# Lab 01: NumPy Fundamentals

**ING3513 - Introduction to Artificial Intelligence and Machine Learning**

NumPy (Numerical Python) is the foundation of scientific computing in Python. Almost every ML library (scikit-learn, TensorFlow, PyTorch) uses NumPy arrays under the hood.

**What you'll learn:**

- Creating and manipulating arrays
- Indexing and slicing
- Vectorized operations (and why they matter)
- Common mathematical functions


In [None]:
import numpy as np

print(f"NumPy version: {np.__version__}")

## 1. Creating Arrays

NumPy arrays are more efficient than Python lists for numerical operations. Let's explore different ways to create them.


In [None]:
# From a Python list
arr1 = np.array([1, 2, 3, 4, 5])
print("From list:", arr1)

# 2D array (matrix)
arr2d = np.array([[1, 2, 3], [4, 5, 6]])
print("\n2D array:\n", arr2d)

# Array of zeros
zeros = np.zeros((3, 4))
print("\nZeros (3x4):\n", zeros)

# Array of ones
ones = np.ones((2, 3))
print("\nOnes (2x3):\n", ones)

# Range of values
range_arr = np.arange(0, 10, 2)  # start, stop, step
print("\nRange (0 to 10, step 2):", range_arr)

# Evenly spaced values
linspace_arr = np.linspace(0, 1, 5)  # start, stop, num_points
print("\nLinspace (5 points from 0 to 1):", linspace_arr)

## 2. Array Properties

Understanding array properties is essential for debugging and working with ML libraries.


In [None]:
arr = np.array([[1, 2, 3], [4, 5, 6]])

print("Array:\n", arr)
print("\nShape:", arr.shape)  # (rows, columns)
print("Number of dimensions:", arr.ndim)
print("Data type:", arr.dtype)
print("Total elements:", arr.size)

# Reshaping arrays
reshaped = arr.reshape(3, 2)
print("\nReshaped to (3, 2):\n", reshaped)

# Flattening to 1D
flat = arr.flatten()
print("\nFlattened:", flat)

## 3. Indexing and Slicing

Accessing elements in NumPy arrays is similar to Python lists, but more powerful for multi-dimensional arrays.


In [None]:
# 1D array indexing
arr1d = np.array([10, 20, 30, 40, 50])
print("Array:", arr1d)
print("First element:", arr1d[0])
print("Last element:", arr1d[-1])
print("Elements 1-3:", arr1d[1:4])

# 2D array indexing
arr2d = np.array([[1, 2, 3], [4, 5, 6], [7, 8, 9]])
print("\n2D Array:\n", arr2d)
print("\nElement at row 1, col 2:", arr2d[1, 2])
print("First row:", arr2d[0])
print("First column:", arr2d[:, 0])
print("Subarray (first 2 rows, last 2 cols):\n", arr2d[:2, 1:])
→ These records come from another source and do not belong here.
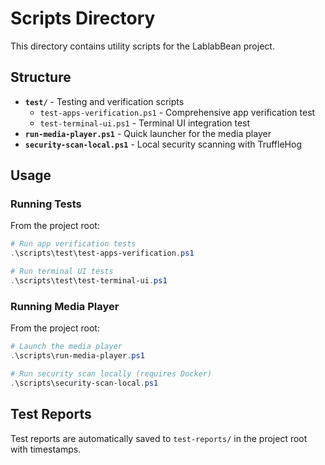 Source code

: # Scripts Directory

This directory contains utility scripts for the LablabBean project.

## Structure

- **`test/`** - Testing and verification scripts
  - `test-apps-verification.ps1` - Comprehensive app verification test
  - `test-terminal-ui.ps1` - Terminal UI integration test
- **`run-media-player.ps1`** - Quick launcher for the media player
- **`security-scan-local.ps1`** - Local security scanning with TruffleHog

## Usage

### Running Tests

From the project root:

```powershell
# Run app verification tests
.\scripts\test\test-apps-verification.ps1

# Run terminal UI tests
.\scripts\test\test-terminal-ui.ps1
```

### Running Media Player

From the project root:

```powershell
# Launch the media player
.\scripts\run-media-player.ps1

# Run security scan locally (requires Docker)
.\scripts\security-scan-local.ps1
```

## Test Reports

Test reports are automatically saved to `test-reports/` in the project root with timestamps.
## 4. Vectorized Operations

This is where NumPy shines! Operations are applied to entire arrays without explicit loops, making code both cleaner and **much faster**.


In [None]:
arr = np.array([1, 2, 3, 4, 5])

# Element-wise operations
print("Original:", arr)
print("Add 10:", arr + 10)
print("Multiply by 2:", arr * 2)
print("Square:", arr**2)

# Operations between arrays
arr2 = np.array([10, 20, 30, 40, 50])
print("\nArray 1:", arr)
print("Array 2:", arr2)
print("Sum:", arr + arr2)
print("Product:", arr * arr2)

### Why Vectorization Matters

Let's compare the speed of a loop vs. vectorized operations:


In [None]:
import time

# Create a large array
np.random.seed(42)  # For reproducibility
large_arr = np.random.rand(1_000_000)

# Using a Python loop
start = time.time()
result_loop = [x * 2 for x in large_arr]
loop_time = time.time() - start

# Using NumPy vectorization
start = time.time()
result_numpy = large_arr * 2
numpy_time = time.time() - start

print(f"Python loop: {loop_time:.4f} seconds")
print(f"NumPy vectorized: {numpy_time:.4f} seconds")
print(f"NumPy is {loop_time / numpy_time:.1f}x faster!")

## 5. Boolean Indexing

Filter arrays based on conditions - extremely useful for data processing.


In [None]:
arr = np.array([1, 5, 3, 8, 2, 9, 4, 7])

# Create a boolean mask
mask = arr > 5
print("Array:", arr)
print("Mask (arr > 5):", mask)

# Use the mask to filter
print("Values > 5:", arr[mask])
print("Values <= 5:", arr[arr <= 5])

# Combining conditions
print("Values between 3 and 7:", arr[(arr >= 3) & (arr <= 7)])

## 6. Mathematical Functions

NumPy provides many built-in mathematical and statistical functions.


In [None]:
arr = np.array([1, 2, 3, 4, 5, 6, 7, 8, 9, 10])

# Statistical functions
print("Array:", arr)
print("Sum:", np.sum(arr))
print("Mean:", np.mean(arr))
print("Standard deviation:", np.std(arr))
print("Min:", np.min(arr))
print("Max:", np.max(arr))

# Finding indices
print("\nIndex of max:", np.argmax(arr))
print("Index of min:", np.argmin(arr))

# Mathematical functions
angles = np.array([0, np.pi / 4, np.pi / 2, np.pi])
print("\nAngles (radians):", angles)
print("Sine:", np.sin(angles).round(4))
print("Cosine:", np.cos(angles).round(4))

## 7. Broadcasting

Broadcasting allows NumPy to work with arrays of different shapes during arithmetic operations.


In [None]:
# Scalar + array (scalar is "broadcast" to match array shape)
arr = np.array([1, 2, 3])
print("Array + 10:", arr + 10)

# 2D array + 1D array
matrix = np.array([[1, 2, 3], [4, 5, 6], [7, 8, 9]])
row = np.array([10, 20, 30])

print("\nMatrix:\n", matrix)
print("Row:", row)
print("\nMatrix + Row (row added to each row):\n", matrix + row)

# Practical example: normalize data (subtract mean, divide by std)
data = np.array([[10, 200, 3000], [20, 400, 6000], [30, 600, 9000]])
means = data.mean(axis=0)  # mean of each column
stds = data.std(axis=0)  # std of each column

normalized = (data - means) / stds
print("\nOriginal data:\n", data)
print("\nNormalized data:\n", normalized.round(2))